== Data to process

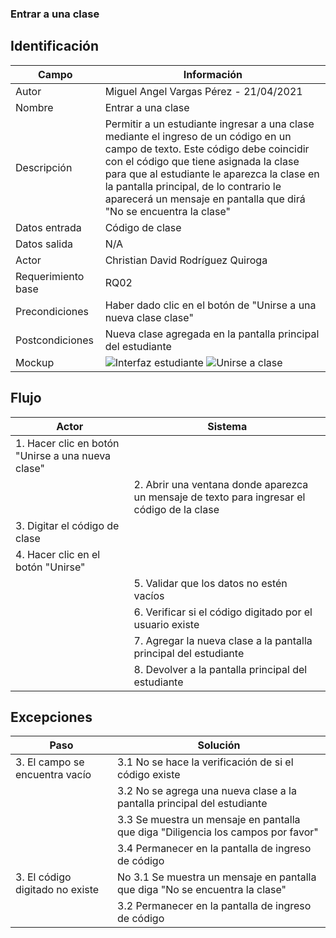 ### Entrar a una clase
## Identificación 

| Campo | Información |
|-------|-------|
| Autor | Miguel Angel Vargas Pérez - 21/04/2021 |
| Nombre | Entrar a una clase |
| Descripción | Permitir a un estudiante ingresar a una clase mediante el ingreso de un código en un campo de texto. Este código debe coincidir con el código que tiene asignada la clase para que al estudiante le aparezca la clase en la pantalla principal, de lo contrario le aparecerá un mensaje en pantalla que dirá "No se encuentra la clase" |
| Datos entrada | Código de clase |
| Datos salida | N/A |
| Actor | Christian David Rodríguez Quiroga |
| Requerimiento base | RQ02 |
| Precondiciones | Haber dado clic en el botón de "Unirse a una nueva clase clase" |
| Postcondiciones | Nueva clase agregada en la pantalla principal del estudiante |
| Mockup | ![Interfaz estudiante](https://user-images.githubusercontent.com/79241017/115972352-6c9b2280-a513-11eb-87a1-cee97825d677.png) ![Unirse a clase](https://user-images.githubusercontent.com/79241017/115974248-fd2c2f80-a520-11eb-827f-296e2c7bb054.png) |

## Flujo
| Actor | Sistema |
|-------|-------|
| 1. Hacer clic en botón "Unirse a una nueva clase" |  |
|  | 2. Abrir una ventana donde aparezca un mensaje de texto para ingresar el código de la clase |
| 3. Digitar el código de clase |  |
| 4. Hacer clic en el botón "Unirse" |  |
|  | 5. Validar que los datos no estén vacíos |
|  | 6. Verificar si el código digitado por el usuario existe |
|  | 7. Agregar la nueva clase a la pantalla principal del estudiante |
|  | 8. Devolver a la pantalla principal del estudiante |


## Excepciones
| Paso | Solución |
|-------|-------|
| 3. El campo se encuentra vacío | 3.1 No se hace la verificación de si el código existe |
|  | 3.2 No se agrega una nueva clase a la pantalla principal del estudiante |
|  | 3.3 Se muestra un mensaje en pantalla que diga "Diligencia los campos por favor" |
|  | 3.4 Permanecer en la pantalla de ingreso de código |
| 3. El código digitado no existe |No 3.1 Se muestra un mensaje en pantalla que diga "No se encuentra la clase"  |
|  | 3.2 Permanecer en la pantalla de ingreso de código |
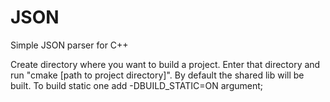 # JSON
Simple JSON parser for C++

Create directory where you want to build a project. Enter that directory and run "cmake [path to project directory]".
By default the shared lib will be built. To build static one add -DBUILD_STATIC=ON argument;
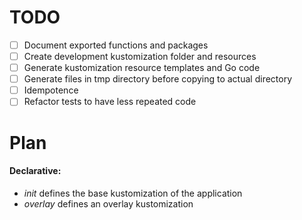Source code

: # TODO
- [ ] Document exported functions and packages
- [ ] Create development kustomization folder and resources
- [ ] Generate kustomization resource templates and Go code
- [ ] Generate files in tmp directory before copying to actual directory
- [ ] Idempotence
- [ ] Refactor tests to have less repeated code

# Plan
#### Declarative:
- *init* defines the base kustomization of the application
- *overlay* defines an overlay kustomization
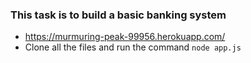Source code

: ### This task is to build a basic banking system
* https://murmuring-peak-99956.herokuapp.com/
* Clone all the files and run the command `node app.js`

====

Assignment: State how many lines in the entries above include the word "files"; reply with the number alone.

Answer box: 2